→ ACTIVITY
In the data below, how many lines contain the word "enable"? Answer with the number alone.

===== DATASET EXTRACT =====

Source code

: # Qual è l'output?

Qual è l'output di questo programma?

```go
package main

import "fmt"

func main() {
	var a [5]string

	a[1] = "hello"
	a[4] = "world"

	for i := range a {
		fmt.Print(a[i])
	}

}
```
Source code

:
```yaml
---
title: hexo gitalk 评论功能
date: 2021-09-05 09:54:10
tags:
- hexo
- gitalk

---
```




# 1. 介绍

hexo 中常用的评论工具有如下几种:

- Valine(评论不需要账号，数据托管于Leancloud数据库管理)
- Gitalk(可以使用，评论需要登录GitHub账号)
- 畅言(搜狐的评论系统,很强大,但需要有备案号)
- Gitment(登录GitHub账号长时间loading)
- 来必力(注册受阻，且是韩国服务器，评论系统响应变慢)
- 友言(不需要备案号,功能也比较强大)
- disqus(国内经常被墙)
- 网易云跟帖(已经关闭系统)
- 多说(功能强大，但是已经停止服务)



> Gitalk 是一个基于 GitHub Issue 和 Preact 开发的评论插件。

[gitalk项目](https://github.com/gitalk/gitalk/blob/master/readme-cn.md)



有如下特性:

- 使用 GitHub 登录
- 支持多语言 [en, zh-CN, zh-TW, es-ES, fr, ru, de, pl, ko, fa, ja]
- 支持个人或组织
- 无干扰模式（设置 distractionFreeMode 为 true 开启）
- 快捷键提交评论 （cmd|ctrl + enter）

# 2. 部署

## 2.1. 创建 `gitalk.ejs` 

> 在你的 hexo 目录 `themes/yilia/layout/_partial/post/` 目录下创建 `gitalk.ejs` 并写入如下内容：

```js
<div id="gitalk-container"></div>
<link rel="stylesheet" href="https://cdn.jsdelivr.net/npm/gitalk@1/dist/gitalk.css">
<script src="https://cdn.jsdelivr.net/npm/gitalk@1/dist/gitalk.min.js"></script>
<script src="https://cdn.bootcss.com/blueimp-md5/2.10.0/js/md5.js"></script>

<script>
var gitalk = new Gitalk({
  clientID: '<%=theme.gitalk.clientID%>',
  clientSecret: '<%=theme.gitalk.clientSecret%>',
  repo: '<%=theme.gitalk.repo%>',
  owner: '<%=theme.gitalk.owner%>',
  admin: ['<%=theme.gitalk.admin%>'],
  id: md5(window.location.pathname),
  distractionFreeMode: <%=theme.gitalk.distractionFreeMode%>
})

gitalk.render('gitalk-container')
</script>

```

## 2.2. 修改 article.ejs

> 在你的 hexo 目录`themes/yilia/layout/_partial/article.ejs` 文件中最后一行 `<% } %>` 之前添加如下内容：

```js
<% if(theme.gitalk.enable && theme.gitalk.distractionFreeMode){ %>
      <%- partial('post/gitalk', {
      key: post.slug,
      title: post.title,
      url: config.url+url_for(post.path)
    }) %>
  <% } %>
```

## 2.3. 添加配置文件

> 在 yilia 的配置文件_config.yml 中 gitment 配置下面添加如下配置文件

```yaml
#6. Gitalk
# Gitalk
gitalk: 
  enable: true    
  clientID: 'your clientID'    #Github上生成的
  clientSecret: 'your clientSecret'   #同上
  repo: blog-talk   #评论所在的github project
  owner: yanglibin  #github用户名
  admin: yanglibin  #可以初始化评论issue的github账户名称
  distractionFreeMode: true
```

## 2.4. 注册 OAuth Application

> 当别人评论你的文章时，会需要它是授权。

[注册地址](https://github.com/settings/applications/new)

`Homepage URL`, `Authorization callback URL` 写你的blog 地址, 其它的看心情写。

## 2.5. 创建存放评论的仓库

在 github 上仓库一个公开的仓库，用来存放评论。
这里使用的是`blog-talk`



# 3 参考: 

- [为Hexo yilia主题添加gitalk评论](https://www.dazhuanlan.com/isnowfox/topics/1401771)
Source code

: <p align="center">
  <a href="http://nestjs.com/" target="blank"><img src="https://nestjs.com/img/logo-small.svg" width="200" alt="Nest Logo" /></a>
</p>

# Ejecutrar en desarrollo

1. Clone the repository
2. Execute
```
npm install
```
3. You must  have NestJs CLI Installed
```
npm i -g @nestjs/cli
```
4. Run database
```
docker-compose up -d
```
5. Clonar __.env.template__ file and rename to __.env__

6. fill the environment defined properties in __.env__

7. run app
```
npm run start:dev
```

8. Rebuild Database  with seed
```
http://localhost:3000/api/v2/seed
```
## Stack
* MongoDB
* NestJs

=====

→ ANSWER SPACE
2